■ M&Aと事業承継
M&Aは、もともとは会社の合併(Merger)と株の買占め(Acquisition)という意味でしたが、現在では企業の結合・組織の再編の全般に用いられることがあります。
そのため、M&Aは、事業再生の一つの手法としても検討されることがあります。
事業承継は、一般的には、経営が安定している企業が次代に事業を承継するために行う手段です。
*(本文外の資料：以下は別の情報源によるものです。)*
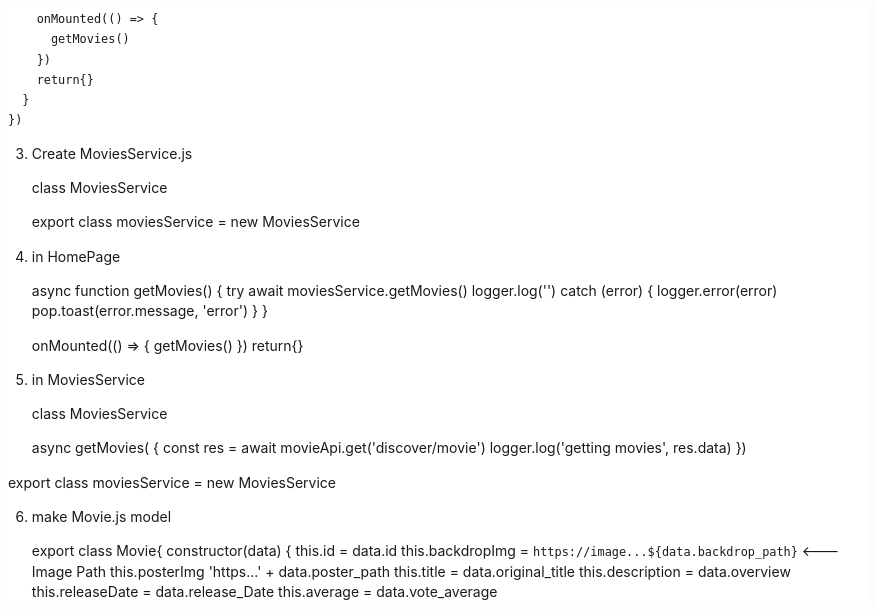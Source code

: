         onMounted(() => {
          getMovies()
        })
        return{}
      }
    })

3. 
    Create MoviesService.js

    class MoviesService

    export class moviesService = new MoviesService

4.  
    in HomePage

    async function getMovies() {
      try
      await moviesService.getMovies()
      logger.log('')
      catch (error) {
        logger.error(error)
        pop.toast(error.message, 'error')
      }
    }

    onMounted(() => {
      getMovies()
    })
    return{}

5. 
    in MoviesService

      class MoviesService

      async getMovies( {
        const res = await movieApi.get('discover/movie')
        logger.log('getting movies', res.data)
      })

  export class moviesService = new MoviesService

6. 
    make Movie.js model

    export class Movie{
      constructor(data) {
         this.id = data.id
         this.backdropImg = `https://image...${data.backdrop_path}`  <--- Image Path
         this.posterImg 'https...' + data.poster_path
         this.title = data.original_title
         this.description = data.overview
         this.releaseDate = data.release_Date
         this.average = data.vote_average

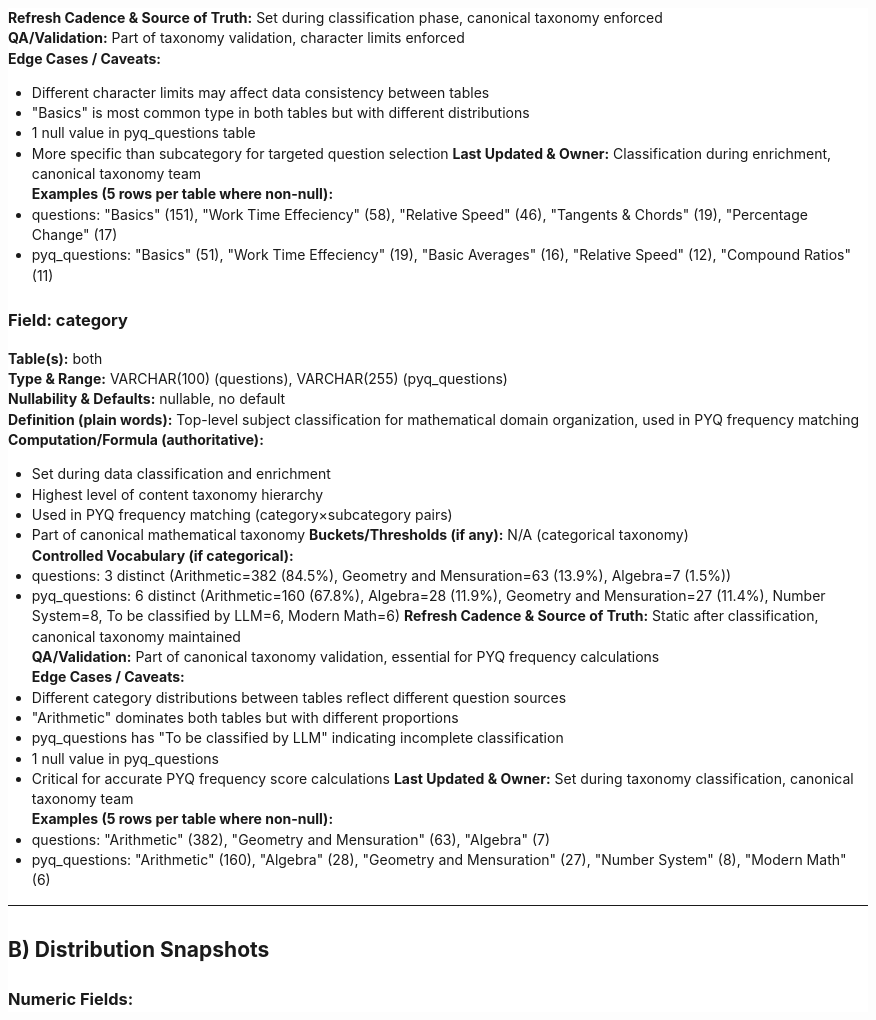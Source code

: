 **Refresh Cadence & Source of Truth:** Set during classification phase, canonical taxonomy enforced  
**QA/Validation:** Part of taxonomy validation, character limits enforced  
**Edge Cases / Caveats:**
- Different character limits may affect data consistency between tables
- "Basics" is most common type in both tables but with different distributions
- 1 null value in pyq_questions table
- More specific than subcategory for targeted question selection
**Last Updated & Owner:** Classification during enrichment, canonical taxonomy team  
**Examples (5 rows per table where non-null):**
- questions: "Basics" (151), "Work Time Effeciency" (58), "Relative Speed" (46), "Tangents & Chords" (19), "Percentage Change" (17)
- pyq_questions: "Basics" (51), "Work Time Effeciency" (19), "Basic Averages" (16), "Relative Speed" (12), "Compound Ratios" (11)

### Field: category
**Table(s):** both  
**Type & Range:** VARCHAR(100) (questions), VARCHAR(255) (pyq_questions)  
**Nullability & Defaults:** nullable, no default  
**Definition (plain words):** Top-level subject classification for mathematical domain organization, used in PYQ frequency matching  
**Computation/Formula (authoritative):**
- Set during data classification and enrichment
- Highest level of content taxonomy hierarchy
- Used in PYQ frequency matching (category×subcategory pairs)
- Part of canonical mathematical taxonomy
**Buckets/Thresholds (if any):** N/A (categorical taxonomy)  
**Controlled Vocabulary (if categorical):**
- questions: 3 distinct (Arithmetic=382 (84.5%), Geometry and Mensuration=63 (13.9%), Algebra=7 (1.5%))
- pyq_questions: 6 distinct (Arithmetic=160 (67.8%), Algebra=28 (11.9%), Geometry and Mensuration=27 (11.4%), Number System=8, To be classified by LLM=6, Modern Math=6)
**Refresh Cadence & Source of Truth:** Static after classification, canonical taxonomy maintained  
**QA/Validation:** Part of canonical taxonomy validation, essential for PYQ frequency calculations  
**Edge Cases / Caveats:**
- Different category distributions between tables reflect different question sources
- "Arithmetic" dominates both tables but with different proportions
- pyq_questions has "To be classified by LLM" indicating incomplete classification
- 1 null value in pyq_questions
- Critical for accurate PYQ frequency score calculations
**Last Updated & Owner:** Set during taxonomy classification, canonical taxonomy team  
**Examples (5 rows per table where non-null):**
- questions: "Arithmetic" (382), "Geometry and Mensuration" (63), "Algebra" (7)
- pyq_questions: "Arithmetic" (160), "Algebra" (28), "Geometry and Mensuration" (27), "Number System" (8), "Modern Math" (6)

---

## B) Distribution Snapshots

### Numeric Fields:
ですので、事業承継は、事業再生というよりも、事業の承継をメインに検討することになります。
■ M&Aと事業承継の検討のタイミング
企業のライフステージから考えますと、創業期→勃興期→安定期→下降期(経営不振)という段階を経ることが一般的です。
事業承継は、企業の勃興期→安定期において、次代に経営を承継していくために検討されます(一般的には現在の経営陣の相続を見越した経営の承継の方法)。
M&Aは、企業の勃興期→安定期にも検討されますが(企業価値が高いため、対価も高くなります)、企業が下降期に入り(経営不振に陥り)、その初期から中期の段階で検討されることもあります(事業再生の手法としてのM&A)。
<企業のライフステージ>
■ M&Aと事業承継のご相談
M&Aや事業承継を検討する場合、重要な視点は「企業価値」と「リスク」です。
事業承継は、「企業価値」が右肩上がりまたは安定しているときに検討されますが、企業の外部環境や内部要因による「リスク」(経営不振に陥るリスク)が何であるのか、という検討をしなければ引き継ぐ側の理解が得られない場合があります。
また、M&Aにおいても、「企業価値」がM&Aにおける買収側が支払う対価になりますし、買収側は「リスク」を十分に調査しておく必要があります。
M&Aや事業承継では、どうしても良い面(メリット=対価+事業継続)が注目されますが、やはり「企業価値」と「リスク」を十分に調査しなければ、その後の事業の継続に重大な影響が及んでしまいます。
当事務所では、M&Aや事業承継のご相談においては、とくに「どのようなリスクがあるのか」という点に注意します。
そして、「リスク」を洗い出した上で、判明した「リスク」を契約書や覚書などで封じ込めていく、そのようなアドバイスや契約書等のチェックを行っています。